Dinesh Israni is a Principal Software Engineer at Portworx with over 12 years of experience building Distributed Storage solutions. Currently, he is working on developing cloud-native storage solutions and is the lead for the open-source STORK project. Through the open-source project, he is trying to help customers deploy and protect their cloud-native applications at scale.
Kafka consumer state handling improvements have come a long way with the introduction of Incremental Rebalancing (KIP-429) and Static Membership (KIP-345) protocols along with standby replicas. Yet as containerized workloads, ordinary Kafka Streams based data pipelines can experience downtime during continuous delivery. Kafka Streams application life-cycle events such as rolling and blue-green upgrades, canary deployments, scale up and down pose a particular challenge due state shuffling between brokers and applications.

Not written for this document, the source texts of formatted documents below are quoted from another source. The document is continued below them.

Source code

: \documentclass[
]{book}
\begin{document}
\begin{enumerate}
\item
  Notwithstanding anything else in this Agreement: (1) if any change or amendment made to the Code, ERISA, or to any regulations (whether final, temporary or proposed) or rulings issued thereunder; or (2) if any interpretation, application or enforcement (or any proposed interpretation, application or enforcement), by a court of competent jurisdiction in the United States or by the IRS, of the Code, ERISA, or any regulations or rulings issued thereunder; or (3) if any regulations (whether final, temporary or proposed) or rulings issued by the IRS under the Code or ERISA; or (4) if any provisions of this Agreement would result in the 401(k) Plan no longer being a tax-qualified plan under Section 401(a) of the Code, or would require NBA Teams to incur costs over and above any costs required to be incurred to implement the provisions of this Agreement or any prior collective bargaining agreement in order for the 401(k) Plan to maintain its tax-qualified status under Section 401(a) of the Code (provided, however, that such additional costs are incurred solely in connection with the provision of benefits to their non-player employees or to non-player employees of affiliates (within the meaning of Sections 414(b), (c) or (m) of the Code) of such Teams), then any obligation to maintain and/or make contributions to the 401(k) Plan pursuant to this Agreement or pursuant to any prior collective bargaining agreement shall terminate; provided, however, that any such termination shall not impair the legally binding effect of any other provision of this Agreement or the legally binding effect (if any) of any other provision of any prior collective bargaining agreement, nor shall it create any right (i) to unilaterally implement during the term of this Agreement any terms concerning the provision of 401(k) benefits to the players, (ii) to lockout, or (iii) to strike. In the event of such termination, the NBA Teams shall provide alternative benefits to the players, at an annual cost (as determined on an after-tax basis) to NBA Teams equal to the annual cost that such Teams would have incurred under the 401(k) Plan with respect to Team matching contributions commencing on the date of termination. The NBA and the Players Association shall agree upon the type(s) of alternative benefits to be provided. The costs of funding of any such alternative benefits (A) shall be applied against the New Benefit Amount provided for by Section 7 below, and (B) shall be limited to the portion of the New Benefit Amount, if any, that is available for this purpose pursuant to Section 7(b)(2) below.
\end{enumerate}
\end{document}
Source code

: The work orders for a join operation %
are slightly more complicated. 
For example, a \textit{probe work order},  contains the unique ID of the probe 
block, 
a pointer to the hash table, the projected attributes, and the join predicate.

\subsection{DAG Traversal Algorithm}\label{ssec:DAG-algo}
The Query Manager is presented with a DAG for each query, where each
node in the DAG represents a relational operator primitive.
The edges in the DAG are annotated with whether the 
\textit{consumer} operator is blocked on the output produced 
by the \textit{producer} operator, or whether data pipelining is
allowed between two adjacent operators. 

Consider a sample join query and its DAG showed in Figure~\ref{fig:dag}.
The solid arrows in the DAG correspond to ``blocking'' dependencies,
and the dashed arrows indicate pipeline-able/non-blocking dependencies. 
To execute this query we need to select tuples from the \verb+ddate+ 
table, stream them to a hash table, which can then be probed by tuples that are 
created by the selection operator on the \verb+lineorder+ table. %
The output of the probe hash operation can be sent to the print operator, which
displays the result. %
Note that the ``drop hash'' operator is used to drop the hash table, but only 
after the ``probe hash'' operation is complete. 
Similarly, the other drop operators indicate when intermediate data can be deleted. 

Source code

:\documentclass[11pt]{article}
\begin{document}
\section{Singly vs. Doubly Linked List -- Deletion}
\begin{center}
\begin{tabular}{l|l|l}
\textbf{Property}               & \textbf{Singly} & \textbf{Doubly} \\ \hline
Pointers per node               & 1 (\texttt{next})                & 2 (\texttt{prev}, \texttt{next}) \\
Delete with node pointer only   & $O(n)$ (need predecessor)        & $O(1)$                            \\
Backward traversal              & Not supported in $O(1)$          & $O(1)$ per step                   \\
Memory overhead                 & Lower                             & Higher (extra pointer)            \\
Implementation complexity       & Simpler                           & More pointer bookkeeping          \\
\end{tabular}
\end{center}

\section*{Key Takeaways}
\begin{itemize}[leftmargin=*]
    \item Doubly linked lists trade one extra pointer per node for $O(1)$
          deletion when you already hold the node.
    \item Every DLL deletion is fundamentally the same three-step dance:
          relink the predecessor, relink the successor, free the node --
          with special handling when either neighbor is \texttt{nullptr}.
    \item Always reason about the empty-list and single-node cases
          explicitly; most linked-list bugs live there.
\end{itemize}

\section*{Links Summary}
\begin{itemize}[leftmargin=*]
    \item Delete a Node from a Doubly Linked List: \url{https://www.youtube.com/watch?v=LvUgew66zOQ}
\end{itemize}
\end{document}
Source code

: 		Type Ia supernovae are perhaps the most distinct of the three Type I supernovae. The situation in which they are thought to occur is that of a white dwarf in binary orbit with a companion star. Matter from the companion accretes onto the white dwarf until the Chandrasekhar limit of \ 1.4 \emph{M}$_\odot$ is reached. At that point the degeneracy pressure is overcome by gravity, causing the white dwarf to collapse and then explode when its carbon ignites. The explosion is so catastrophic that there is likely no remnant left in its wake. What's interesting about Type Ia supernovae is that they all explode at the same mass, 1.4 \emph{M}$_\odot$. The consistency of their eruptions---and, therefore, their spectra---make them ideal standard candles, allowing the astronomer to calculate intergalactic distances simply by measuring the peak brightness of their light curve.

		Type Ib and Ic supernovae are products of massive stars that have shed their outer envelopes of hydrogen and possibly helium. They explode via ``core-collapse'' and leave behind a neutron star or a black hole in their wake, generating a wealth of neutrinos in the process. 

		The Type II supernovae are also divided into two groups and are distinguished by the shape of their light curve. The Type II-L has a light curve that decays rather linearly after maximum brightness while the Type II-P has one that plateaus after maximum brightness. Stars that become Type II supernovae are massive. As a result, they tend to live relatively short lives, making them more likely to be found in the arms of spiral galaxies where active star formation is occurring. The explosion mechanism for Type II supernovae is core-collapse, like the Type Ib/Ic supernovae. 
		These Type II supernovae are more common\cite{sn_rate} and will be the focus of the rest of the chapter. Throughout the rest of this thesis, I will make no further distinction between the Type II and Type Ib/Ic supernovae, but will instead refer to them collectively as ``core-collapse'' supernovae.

In this talk we will present two solutions to overcome this pipeline availability challenge for large stateful Kafka Streams applications. The first approach showcases a solution using Kubernetes Container Storage Interface (CSI), Kubernetes scheduler extender Stork and Kafka consumer static membership protocol. Combined they can help compatible software defined storage solutions maintain the relationship between the underlying Kafka Streams applications and the persistent volumes holding their existing RocksDB data. This approach effectively implements a snapshotting mechanism that is transparent to the application layer. The second method externalizes the Kafka Streams StateStore using the pluggable interface. This approach eliminates tying the lifecycle of the application to the underlying persistent store. We will evaluate OSS technology choices such as Redis and Apache Geode to implement this design pattern. Finally we will discuss the tradeoffs between system complexity and stream processing performance comparing both approaches to the baseline implementation.
The take away for the audience is learning how the internal Kafka Streams state store can be best managed using cloud native technologies and practices.